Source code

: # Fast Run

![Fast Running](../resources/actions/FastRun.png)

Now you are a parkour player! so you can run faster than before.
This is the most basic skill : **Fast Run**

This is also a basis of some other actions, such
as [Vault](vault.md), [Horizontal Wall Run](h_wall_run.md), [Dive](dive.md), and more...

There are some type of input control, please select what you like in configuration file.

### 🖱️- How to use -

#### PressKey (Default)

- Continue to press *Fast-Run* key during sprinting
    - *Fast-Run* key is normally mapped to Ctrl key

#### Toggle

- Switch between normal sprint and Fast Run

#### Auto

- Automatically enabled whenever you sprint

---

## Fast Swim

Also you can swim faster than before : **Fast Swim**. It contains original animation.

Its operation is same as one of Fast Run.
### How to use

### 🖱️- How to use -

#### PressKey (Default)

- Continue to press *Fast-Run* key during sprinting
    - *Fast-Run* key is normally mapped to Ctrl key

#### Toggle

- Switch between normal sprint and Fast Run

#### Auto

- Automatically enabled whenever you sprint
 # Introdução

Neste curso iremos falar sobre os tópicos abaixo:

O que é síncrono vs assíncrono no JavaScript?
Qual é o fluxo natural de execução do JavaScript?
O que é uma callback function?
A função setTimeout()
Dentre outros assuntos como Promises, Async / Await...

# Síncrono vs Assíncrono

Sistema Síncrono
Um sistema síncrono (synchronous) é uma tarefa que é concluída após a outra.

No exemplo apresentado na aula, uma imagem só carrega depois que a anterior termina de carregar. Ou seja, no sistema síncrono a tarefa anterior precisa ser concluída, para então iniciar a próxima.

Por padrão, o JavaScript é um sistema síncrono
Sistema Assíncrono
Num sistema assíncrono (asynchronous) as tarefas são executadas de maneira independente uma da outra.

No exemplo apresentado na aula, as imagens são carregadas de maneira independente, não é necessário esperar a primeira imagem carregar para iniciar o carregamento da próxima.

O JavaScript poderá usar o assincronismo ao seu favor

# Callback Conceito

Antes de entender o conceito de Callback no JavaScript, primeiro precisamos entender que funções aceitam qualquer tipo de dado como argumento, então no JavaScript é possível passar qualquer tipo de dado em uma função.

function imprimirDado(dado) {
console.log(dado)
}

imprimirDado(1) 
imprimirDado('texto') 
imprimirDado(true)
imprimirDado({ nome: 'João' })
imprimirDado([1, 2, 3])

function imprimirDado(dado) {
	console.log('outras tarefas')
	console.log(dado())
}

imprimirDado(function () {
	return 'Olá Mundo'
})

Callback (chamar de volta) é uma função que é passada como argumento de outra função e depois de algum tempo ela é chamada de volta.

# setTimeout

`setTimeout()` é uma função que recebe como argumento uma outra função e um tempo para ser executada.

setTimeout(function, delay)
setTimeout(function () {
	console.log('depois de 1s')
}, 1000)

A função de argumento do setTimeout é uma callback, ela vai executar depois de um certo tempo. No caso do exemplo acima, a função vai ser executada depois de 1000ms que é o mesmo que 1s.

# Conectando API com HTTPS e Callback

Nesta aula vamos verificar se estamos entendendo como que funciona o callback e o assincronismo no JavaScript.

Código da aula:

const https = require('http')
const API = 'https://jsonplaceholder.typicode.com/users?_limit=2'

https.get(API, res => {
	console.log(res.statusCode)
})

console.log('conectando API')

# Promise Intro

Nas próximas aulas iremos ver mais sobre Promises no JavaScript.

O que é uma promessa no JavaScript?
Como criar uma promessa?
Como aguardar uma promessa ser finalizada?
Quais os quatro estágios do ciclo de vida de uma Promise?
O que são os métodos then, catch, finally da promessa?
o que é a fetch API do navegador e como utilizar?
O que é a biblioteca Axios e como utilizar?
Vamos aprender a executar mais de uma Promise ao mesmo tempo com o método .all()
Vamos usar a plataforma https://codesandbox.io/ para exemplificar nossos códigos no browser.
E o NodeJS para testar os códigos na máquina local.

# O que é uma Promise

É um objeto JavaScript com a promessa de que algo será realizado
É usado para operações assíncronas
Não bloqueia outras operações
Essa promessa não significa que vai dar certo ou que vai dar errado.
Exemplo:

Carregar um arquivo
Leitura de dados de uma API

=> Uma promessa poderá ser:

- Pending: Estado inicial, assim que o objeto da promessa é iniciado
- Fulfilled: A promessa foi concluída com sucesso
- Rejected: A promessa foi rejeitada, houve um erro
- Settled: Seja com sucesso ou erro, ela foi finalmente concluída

········

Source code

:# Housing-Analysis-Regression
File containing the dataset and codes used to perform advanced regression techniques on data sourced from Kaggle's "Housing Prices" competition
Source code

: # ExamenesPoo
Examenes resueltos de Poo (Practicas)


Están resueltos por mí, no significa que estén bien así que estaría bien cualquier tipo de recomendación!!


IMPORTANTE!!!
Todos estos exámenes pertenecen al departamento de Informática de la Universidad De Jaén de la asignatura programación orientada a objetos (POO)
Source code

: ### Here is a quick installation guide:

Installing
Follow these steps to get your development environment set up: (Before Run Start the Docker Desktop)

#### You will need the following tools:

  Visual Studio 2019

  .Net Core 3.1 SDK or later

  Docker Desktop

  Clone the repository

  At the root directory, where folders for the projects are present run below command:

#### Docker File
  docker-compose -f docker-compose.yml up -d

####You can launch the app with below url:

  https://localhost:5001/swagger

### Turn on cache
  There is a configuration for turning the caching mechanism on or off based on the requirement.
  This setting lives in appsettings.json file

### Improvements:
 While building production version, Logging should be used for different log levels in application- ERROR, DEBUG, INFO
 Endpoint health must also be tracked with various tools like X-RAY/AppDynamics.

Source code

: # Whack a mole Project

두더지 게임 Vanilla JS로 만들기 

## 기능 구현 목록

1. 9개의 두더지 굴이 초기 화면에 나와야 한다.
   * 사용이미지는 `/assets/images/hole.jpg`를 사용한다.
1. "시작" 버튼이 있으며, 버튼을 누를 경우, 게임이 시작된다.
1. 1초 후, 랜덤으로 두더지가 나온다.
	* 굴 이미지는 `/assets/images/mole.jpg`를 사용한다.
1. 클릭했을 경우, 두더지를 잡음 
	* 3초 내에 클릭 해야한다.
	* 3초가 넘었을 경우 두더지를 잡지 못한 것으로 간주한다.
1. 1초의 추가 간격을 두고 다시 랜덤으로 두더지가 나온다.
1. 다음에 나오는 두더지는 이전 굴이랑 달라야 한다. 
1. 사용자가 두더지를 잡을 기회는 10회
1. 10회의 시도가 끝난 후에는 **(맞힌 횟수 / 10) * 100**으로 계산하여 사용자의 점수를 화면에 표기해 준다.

········

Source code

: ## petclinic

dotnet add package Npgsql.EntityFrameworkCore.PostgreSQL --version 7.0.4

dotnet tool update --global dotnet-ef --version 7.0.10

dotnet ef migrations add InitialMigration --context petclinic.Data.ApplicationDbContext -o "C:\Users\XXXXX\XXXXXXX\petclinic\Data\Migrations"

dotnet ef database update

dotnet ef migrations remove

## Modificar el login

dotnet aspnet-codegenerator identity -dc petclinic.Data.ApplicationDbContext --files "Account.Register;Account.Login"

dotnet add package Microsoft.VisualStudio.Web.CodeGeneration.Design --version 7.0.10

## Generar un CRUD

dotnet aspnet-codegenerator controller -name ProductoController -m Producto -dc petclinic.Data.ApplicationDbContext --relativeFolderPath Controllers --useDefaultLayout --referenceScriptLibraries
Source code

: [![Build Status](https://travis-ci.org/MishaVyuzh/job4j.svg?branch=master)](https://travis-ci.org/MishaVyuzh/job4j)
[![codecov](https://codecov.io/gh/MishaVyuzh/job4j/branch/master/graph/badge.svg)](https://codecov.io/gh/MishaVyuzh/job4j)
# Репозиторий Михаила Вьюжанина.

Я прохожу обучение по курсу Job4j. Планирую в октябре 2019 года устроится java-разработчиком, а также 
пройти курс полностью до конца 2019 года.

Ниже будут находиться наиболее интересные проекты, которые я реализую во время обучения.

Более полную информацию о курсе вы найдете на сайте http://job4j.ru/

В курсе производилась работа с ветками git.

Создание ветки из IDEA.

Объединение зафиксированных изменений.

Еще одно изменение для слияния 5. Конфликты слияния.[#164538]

········

● What you are asked to do
Gather each line in the data that holds the string "ApplicationDbContext".

● Solution for this task
dotnet ef migrations add InitialMigration --context petclinic.Data.ApplicationDbContext -o "C:\Users\XXXXX\XXXXXXX\petclinic\Data\Migrations"
dotnet aspnet-codegenerator identity -dc petclinic.Data.ApplicationDbContext --files "Account.Register;Account.Login"
dotnet aspnet-codegenerator controller -name ProductoController -m Producto -dc petclinic.Data.ApplicationDbContext --relativeFolderPath Controllers --useDefaultLayout --referenceScriptLibraries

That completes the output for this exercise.